Your answer needs to include each line of the records in which the string "https" can be found.

+++ Task material

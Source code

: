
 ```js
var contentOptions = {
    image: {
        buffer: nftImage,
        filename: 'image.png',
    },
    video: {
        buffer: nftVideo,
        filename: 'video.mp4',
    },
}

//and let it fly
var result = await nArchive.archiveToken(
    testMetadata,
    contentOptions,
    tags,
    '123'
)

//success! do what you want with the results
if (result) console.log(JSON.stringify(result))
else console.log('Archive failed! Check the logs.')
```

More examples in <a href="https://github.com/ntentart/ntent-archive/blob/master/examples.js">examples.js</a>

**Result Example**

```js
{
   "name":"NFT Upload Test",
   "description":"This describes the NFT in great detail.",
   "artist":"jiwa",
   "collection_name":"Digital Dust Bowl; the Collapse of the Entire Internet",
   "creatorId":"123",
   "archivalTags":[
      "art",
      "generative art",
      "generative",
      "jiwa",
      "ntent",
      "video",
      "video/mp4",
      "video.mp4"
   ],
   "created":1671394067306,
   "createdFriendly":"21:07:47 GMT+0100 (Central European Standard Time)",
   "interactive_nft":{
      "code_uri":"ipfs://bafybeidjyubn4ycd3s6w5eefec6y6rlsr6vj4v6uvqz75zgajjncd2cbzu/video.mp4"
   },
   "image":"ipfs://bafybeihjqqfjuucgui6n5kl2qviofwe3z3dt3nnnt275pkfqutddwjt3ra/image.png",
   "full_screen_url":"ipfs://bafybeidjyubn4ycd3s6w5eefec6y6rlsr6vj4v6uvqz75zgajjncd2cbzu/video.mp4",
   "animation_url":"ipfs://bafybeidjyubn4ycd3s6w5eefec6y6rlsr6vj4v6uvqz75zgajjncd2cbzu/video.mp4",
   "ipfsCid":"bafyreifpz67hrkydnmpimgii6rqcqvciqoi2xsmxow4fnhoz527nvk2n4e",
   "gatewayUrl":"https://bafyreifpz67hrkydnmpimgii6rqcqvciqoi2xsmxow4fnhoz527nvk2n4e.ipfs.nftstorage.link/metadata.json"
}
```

++++++

Exercise output>
More examples in <a href="https://github.com/ntentart/ntent-archive/blob/master/examples.js">examples.js</a>
   "gatewayUrl":"https://bafyreifpz67hrkydnmpimgii6rqcqvciqoi2xsmxow4fnhoz527nvk2n4e.ipfs.nftstorage.link/metadata.json"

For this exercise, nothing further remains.